From now until the budget passes, there will be scores of rallies, letters and Sacramento road trips as teachers, parents and students pressure legislators to protect education in the face of the state's projected $8 billion deficit.
These activists have a built-in support network: 28,000 school administrators, more than 300,000 teachers, and 6.3 million students. That's not even counting their parents.
Advocates for parks, prisons and foster care - also on the chopping block - can't match the sheer size and reach of the education lobby.
"Education is a very big industry in California, and they are very well-organized. They know how to work it," said Barbara O'Connor, director of the Institute for the Study of Politics and Media at California State University-Sacramento. "They are well-funded because of union dues, and they hire very sophisticated
onsultants. They know how to take their message to the public for maximum political leverage."
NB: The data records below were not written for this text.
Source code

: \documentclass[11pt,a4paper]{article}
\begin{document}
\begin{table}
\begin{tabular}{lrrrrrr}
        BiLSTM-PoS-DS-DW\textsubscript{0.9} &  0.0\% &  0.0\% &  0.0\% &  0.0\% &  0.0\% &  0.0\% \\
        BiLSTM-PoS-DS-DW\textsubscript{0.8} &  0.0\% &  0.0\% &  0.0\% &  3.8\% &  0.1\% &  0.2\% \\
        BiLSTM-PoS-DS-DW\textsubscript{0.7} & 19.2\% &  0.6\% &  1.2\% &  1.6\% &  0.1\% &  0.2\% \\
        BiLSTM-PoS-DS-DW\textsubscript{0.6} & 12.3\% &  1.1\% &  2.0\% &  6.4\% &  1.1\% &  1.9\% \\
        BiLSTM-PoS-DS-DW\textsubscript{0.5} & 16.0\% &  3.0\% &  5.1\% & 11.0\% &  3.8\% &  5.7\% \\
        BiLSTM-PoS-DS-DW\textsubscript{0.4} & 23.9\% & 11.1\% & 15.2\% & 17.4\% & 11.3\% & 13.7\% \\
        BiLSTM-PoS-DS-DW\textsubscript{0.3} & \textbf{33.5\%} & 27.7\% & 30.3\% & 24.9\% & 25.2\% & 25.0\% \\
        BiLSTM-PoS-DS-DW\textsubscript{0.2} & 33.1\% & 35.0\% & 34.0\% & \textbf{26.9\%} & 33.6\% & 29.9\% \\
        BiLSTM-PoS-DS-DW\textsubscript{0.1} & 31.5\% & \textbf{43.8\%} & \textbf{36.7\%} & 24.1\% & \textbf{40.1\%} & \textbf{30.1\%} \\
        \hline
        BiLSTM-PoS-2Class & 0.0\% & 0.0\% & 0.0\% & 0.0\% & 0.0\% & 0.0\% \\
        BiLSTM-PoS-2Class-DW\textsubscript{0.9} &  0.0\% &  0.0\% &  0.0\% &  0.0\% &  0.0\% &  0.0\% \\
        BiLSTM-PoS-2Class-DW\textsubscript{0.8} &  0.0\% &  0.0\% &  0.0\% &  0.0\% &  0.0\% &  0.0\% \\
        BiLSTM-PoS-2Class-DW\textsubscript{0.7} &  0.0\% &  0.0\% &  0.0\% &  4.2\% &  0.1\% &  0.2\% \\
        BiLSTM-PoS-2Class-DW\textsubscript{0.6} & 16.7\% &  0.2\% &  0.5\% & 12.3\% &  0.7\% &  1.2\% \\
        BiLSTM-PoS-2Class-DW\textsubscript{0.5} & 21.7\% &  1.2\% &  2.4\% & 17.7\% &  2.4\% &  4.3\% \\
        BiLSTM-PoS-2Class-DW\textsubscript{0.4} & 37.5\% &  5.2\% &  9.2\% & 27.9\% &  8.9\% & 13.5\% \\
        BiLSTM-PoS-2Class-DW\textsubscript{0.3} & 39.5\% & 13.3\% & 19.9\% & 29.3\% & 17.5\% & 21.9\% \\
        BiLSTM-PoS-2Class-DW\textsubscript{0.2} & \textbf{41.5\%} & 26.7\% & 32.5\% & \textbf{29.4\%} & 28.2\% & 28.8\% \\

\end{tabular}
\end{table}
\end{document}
It's unlikely that Sacramento will ultimately make such draconian cuts, said Bob Wells, executive director of the Association of California School Administrators.
Still, local school districts are highlighting worst-case scenarios. Superintendent Bob Nuñez said the East Side Union High School District would have to cut $12 million by laying off 128 employees, including 13 bilingual counselors and all of the district's librarians.
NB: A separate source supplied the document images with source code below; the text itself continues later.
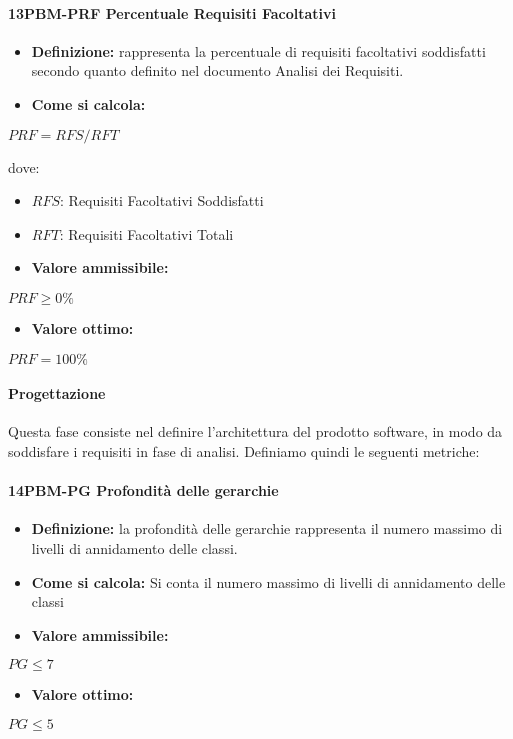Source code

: \paragraph*{13PBM-PRF Percentuale Requisiti Facoltativi}
\begin{itemize}
    \item \textbf{Definizione:} rappresenta la percentuale di requisiti facoltativi soddisfatti secondo quanto definito nel documento Analisi dei Requisiti.
    \item \textbf{Come si calcola:}
\end{itemize}
\begin{center}
   $PRF = RFS/RFT$ 
\end{center}
dove:
\begin{itemize}[label=$\rightarrow$]
    \item $RFS$: Requisiti Facoltativi Soddisfatti
    \item $RFT$: Requisiti Facoltativi Totali
\end{itemize}
\begin{itemize}
    \item \textbf{Valore ammissibile:}
\end{itemize}
\begin{center}
    $PRF \geq 0\%$
\end{center}
\begin{itemize}
    \item \textbf{Valore ottimo:}
\end{itemize}
\begin{center}
    $PRF = 100\%$
\end{center}

\paragraph{Progettazione}
Questa fase consiste nel definire l'architettura  del prodotto software, in modo da soddisfare i requisiti in fase di analisi. Definiamo quindi le seguenti metriche:

\paragraph*{14PBM-PG Profondità delle gerarchie}
\begin{itemize}
    \item \textbf{Definizione:} la profondità delle gerarchie rappresenta il numero massimo di livelli di annidamento delle classi.
    \item \textbf{Come si calcola:} Si conta il numero massimo di livelli di annidamento delle classi
\end{itemize}
\begin{itemize}
    \item \textbf{Valore ammissibile:}
\end{itemize}
\begin{center}
    $PG \leq 7$
\end{center}
\begin{itemize}
    \item \textbf{Valore ottimo:}
\end{itemize}
\begin{center}
    $PG \leq 5$
\end{center}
That's led to student rallies, including the one at Overfelt on Wednesday. "We need the library to study," said senior Juan Quiñones, 18. "How can a library function without a librarian?"
The Education Coalition, a statewide group that is orchestrating many of the protests, says it's trying to inform the public about the high stakes.
"Our job is to let them know: Here's what a $5 billion cut to your schools looks like," said Wells, whose group is a key coalition member. The public, he said, "is taking matters into their hands and saying, 'You can't do that.' "
Efforts to fight the budget cuts run the gamut, from letter writing to media-savvy publicity stunts like students in Alameda standing in large garbage bins to show their education is being "thrown away." The California State PTA, which has 1 million members, has organized a "Flunk the Budget, Not Our Children" campaign. Thursday, members will rally at the Capitol, then again at their respective legislators' district offices Friday.
"This is the biggest proposed cut that we've ever seen," said Robin Swanson, a Sacramento political strategist hired as the Education Coalition's spokeswoman. "You don't have to do a lot to get folks engaged."
Facing snowballing protests, Schwarzenegger appears increasingly open to the idea of raising taxes.
"He wants everything on the table," said Sabrina Lockhart, a spokeswoman for the governor. "He's willing to deal with lawmakers and talk about all ideas."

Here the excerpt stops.